Make an exact copy of all the entries below, with the pictures left out.
MATERIAL PROVIDED below:
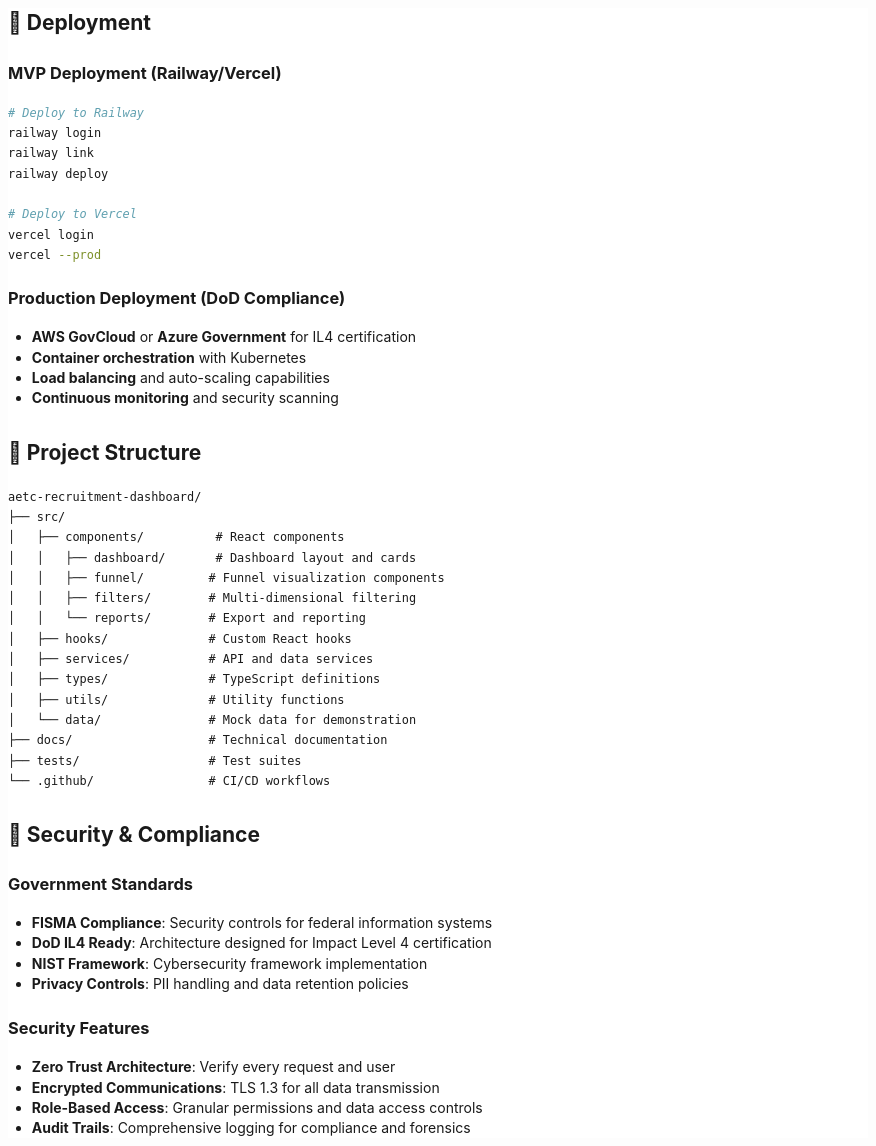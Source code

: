 ## 🚢 Deployment

### MVP Deployment (Railway/Vercel)
```bash
# Deploy to Railway
railway login
railway link
railway deploy

# Deploy to Vercel
vercel login
vercel --prod
```

### Production Deployment (DoD Compliance)
- **AWS GovCloud** or **Azure Government** for IL4 certification
- **Container orchestration** with Kubernetes
- **Load balancing** and auto-scaling capabilities
- **Continuous monitoring** and security scanning

## 📁 Project Structure

```
aetc-recruitment-dashboard/
├── src/
│   ├── components/          # React components
│   │   ├── dashboard/       # Dashboard layout and cards
│   │   ├── funnel/         # Funnel visualization components  
│   │   ├── filters/        # Multi-dimensional filtering
│   │   └── reports/        # Export and reporting
│   ├── hooks/              # Custom React hooks
│   ├── services/           # API and data services
│   ├── types/              # TypeScript definitions
│   ├── utils/              # Utility functions
│   └── data/               # Mock data for demonstration
├── docs/                   # Technical documentation
├── tests/                  # Test suites
└── .github/                # CI/CD workflows
```

## 🔐 Security & Compliance

### Government Standards
- **FISMA Compliance**: Security controls for federal information systems
- **DoD IL4 Ready**: Architecture designed for Impact Level 4 certification
- **NIST Framework**: Cybersecurity framework implementation
- **Privacy Controls**: PII handling and data retention policies

### Security Features
- **Zero Trust Architecture**: Verify every request and user
- **Encrypted Communications**: TLS 1.3 for all data transmission
- **Role-Based Access**: Granular permissions and data access controls
- **Audit Trails**: Comprehensive logging for compliance and forensics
End of MATERIAL PROVIDED.
## SOLUTION TO THIS TASK
Source code

: ## 🚢 Deployment

### MVP Deployment (Railway/Vercel)
```bash
# Deploy to Railway
railway login
railway link
railway deploy

# Deploy to Vercel
vercel login
vercel --prod
```

### Production Deployment (DoD Compliance)
- **AWS GovCloud** or **Azure Government** for IL4 certification
- **Container orchestration** with Kubernetes
- **Load balancing** and auto-scaling capabilities
- **Continuous monitoring** and security scanning

## 📁 Project Structure

```
aetc-recruitment-dashboard/
├── src/
│   ├── components/          # React components
│   │   ├── dashboard/       # Dashboard layout and cards
│   │   ├── funnel/         # Funnel visualization components  
│   │   ├── filters/        # Multi-dimensional filtering
│   │   └── reports/        # Export and reporting
│   ├── hooks/              # Custom React hooks
│   ├── services/           # API and data services
│   ├── types/              # TypeScript definitions
│   ├── utils/              # Utility functions
│   └── data/               # Mock data for demonstration
├── docs/                   # Technical documentation
├── tests/                  # Test suites
└── .github/                # CI/CD workflows
```

## 🔐 Security & Compliance

### Government Standards
- **FISMA Compliance**: Security controls for federal information systems
- **DoD IL4 Ready**: Architecture designed for Impact Level 4 certification
- **NIST Framework**: Cybersecurity framework implementation
- **Privacy Controls**: PII handling and data retention policies

### Security Features
- **Zero Trust Architecture**: Verify every request and user
- **Encrypted Communications**: TLS 1.3 for all data transmission
- **Role-Based Access**: Granular permissions and data access controls
- **Audit Trails**: Comprehensive logging for compliance and forensics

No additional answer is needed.